At issue is whether the company can continue to grow as the cost of acquiring its smaller rivals spikes.
Thanks to hydraulic fracturing, which has opened previously untapped sources of oil and natural gas, the United States continues to produce more petroleum products than the current system of pipelines, railroads and refineries can handle.
That glut has led to some of the highest demand for inland barges on record, with tank barge utilization rates topping 90 percent this year after falling to approximately 50 percent during the financial crisis in 2009, according to Houston-based consultancy RBN Energy.
Overall, analysts expect the company to increase its earnings per share by 13.6 percent over the next year, compared with a median of 0.9 percent among other marine services companies like Seaspan Corp and Diana Shipping Inc, according to Thomson Reuters data.
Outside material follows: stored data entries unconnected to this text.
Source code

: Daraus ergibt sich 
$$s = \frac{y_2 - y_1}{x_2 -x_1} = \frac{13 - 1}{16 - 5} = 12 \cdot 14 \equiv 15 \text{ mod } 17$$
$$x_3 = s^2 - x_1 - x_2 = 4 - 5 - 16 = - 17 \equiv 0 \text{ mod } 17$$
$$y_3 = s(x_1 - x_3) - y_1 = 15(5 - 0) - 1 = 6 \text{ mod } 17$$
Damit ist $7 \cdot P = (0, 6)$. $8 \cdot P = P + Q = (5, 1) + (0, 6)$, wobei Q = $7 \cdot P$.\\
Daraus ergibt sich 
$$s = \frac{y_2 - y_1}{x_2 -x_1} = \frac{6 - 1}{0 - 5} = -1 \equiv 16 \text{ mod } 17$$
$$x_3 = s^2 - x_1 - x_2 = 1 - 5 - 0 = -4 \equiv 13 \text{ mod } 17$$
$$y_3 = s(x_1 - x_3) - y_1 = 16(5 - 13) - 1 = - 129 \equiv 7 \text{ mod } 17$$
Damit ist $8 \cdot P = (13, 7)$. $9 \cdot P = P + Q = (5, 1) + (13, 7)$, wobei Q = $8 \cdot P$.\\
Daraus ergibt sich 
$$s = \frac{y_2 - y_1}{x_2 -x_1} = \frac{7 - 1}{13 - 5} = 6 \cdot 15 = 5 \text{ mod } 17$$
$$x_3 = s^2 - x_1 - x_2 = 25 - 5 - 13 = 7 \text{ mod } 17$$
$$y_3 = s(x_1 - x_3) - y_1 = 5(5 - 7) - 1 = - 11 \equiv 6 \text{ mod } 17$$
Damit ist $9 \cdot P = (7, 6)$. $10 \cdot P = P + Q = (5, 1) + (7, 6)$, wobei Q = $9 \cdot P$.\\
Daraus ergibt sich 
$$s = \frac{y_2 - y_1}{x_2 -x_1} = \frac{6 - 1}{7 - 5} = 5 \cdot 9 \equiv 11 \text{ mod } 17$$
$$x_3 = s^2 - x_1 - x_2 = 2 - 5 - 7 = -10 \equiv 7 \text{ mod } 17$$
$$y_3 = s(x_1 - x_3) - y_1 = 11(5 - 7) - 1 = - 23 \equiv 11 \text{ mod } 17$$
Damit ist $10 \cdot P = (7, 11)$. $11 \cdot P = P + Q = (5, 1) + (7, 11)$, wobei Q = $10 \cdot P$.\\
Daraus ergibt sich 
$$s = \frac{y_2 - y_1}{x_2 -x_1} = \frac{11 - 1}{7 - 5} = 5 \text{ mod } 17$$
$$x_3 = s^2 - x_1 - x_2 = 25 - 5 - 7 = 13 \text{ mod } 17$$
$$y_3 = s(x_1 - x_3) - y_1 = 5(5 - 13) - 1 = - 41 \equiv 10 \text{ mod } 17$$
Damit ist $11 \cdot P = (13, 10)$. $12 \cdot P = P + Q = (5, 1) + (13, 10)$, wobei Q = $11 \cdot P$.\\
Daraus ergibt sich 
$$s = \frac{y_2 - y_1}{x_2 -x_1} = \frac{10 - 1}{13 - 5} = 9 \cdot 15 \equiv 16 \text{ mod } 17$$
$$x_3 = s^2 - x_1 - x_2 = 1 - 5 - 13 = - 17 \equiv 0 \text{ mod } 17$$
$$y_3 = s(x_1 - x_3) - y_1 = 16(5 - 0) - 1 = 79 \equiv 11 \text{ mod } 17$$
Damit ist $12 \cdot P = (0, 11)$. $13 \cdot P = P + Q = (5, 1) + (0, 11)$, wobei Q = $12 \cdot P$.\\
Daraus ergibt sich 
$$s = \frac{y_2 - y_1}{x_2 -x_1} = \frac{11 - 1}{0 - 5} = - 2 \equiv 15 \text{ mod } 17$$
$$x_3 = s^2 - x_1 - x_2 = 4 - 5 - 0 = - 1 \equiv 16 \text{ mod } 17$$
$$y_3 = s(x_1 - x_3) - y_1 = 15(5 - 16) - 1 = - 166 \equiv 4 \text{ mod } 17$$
Analysts have an average target price for the company of $92.36, a nearly 10 percent gain over its current trading price of about $84 per share. The company's shares trade at 18.6 times its estimated earnings compared with an historic average of approximately 15 times earnings.
While Kirby's fleet of nearly 900 inland tank barges accounts for about 70 percent of its shipping revenue, the company is notching its largest gains in coastal traffic. Overall, the usage rate of Kirby's 81 coastal barges remained above 90 percent during the second quarter of 2013, compared with a 75 percent utilization rate in the same quarter of 2012, said Douglas Mavrinac, an analyst at Jefferies.
The Port of Corpus Christi, Texas for instance, brings in approximately 500,000 more barrels of oil per day from the nearby Eagle Ford Shale fields than it can refine into products like gasoline and jet fuel, Kevin Sterling, an analyst at BB&T, estimated. The excess oil is sent to a refinery some 550 miles away in St. James, Louisiana on Kirby barges, he said.
"The pipeline and railroad infrastructure simply doesn't exist to handle this, and that gives Kirby significant pricing power," he said.
Those gains contributed to the company's decision to raise its 2013 guidance to $4.15 to $4.35, up from $4.10 to $4.30, when it announced quarterly earnings on July 24. And thanks to a nearly century-old U.S. law known as the Jones Act, which requires ships moving between U.S. ports to be made, owned and crewed by Americans, Kirby's business is largely protected from foreign competitors.
Yet Kirby's efforts to expand its coastal fleet, which has been largely fueled by acquisitions over the last few years, may be hamstrung by rising costs.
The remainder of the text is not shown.